Die Volksstimme fragte dazu bei Pressesprecher Joachim Albrecht nach. Er erklärte zur Stärke der Revierstation Sülzetal: " In der Station arbeiten derzeit sechs Kollegen, die im Verbundsystem mit dem Revierkommissariat Wanzleben integriert sind." Verbundsystem heißt, die Kollegen sind nicht ausschließlich im Sülzetal eingesetzt. So erklärt sich auch, warum im Fall eines Falles, die Polizisten von "sonstwoher" kommen, wie es im Sülzetal heißt. Kritisiert wurde zudem, dass mitunter sehr lange auf einen Spürhund gewartet werden muss. Hier ist die Situation so, dass es zwei Diensthundeführergruppen gibt, die für die Region zuständig sind: Eine im Raum Altmark (Gardelegen) und in Magdeburg. Rückt der Diensthundeführer aus Gardelegen an, hat er eben einen weiten Weg.

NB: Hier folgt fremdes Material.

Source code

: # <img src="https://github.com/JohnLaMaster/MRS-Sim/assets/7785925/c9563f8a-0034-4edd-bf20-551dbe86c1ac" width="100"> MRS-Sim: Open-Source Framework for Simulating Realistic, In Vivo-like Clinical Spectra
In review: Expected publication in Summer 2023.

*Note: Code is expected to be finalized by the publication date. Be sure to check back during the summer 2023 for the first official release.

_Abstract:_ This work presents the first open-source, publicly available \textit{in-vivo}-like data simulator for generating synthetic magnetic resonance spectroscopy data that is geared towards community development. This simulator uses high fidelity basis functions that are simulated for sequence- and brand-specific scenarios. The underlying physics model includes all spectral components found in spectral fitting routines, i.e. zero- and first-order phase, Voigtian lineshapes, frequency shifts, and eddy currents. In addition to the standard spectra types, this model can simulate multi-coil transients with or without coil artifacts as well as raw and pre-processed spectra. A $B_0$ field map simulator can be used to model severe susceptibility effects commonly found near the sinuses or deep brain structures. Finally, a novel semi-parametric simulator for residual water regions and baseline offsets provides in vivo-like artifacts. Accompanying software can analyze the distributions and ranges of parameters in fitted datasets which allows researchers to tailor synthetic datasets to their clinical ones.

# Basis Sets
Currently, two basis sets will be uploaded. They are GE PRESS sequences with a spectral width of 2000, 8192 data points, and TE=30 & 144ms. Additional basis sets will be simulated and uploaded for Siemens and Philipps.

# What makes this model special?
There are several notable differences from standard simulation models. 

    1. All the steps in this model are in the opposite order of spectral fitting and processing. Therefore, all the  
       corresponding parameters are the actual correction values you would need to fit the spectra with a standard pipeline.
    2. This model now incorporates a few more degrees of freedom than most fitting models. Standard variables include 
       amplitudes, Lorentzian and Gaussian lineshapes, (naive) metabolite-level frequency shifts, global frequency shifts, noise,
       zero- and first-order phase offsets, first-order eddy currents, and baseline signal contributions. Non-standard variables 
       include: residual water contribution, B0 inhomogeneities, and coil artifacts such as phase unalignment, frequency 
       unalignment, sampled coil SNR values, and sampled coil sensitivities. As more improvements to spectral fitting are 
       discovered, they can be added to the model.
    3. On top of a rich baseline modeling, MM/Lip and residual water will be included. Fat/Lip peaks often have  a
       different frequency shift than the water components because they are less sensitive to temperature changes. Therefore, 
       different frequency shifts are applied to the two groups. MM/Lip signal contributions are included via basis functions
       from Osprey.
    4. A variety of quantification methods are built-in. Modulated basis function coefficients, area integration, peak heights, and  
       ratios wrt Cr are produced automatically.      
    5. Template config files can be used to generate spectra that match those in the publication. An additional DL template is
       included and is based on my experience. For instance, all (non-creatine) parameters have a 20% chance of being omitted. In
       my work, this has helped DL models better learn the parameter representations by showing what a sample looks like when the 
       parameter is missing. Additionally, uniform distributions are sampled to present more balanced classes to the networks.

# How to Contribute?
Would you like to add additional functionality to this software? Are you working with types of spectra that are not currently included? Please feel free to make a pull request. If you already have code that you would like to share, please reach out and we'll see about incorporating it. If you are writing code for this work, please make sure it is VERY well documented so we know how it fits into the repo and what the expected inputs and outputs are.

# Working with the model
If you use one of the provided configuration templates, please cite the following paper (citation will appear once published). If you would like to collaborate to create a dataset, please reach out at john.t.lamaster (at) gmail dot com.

"Wenn die öffentliche Hand mit dem Schutz von Hab und Gut überfordert ist, müssen wir dann private Wachdienste bezahlen, auch wenn wir schon Steuern bezahlen? Oder müssen wir uns selbst schützen und eine Bürgerwehr gründen, um den Diebestouren Einhalt zu gebieten"? , das fragen sich die Gewerbetreibenden aus dem Sülzetal.
Das Innenministerium indes verweist darauf , dass laut der Polizeilichen Kriminalstatistik (PKS) die Diebstahlskriminalität im Landkreis Börde in den letzten drei Jahren zurückgegangen ist. Waren hier im Jahr 2008 noch 4729 entsprechende Straftaten zu verzeichnen, sank ihre Zahl - nach einem leichten Anstieg im Jahr 2009 - auf 4323 im vergangenen Jahr.
Gleichzeitig konnte die Aufklärungsquote in diesem Deliktsbereich kontinuierlich von 24,6 Prozent auf 32,1 Prozent gesteigert werden. Betrachtet man lediglich die Diebstahlsfälle, bei denen Dienst-, Büro- oder Lagerräume angegriffen worden sind, so ist deren Anzahl in den letzten drei Jahren nahezu konstant geblieben. "Insgesamt betrachtet ist festzustellen, dass der Landkreis Börde keinen Kriminalitätsschwerpunkt im Land Sachsen-Anhalt darstellt", heißt es in der Pressemitteilung an die Volksstimme.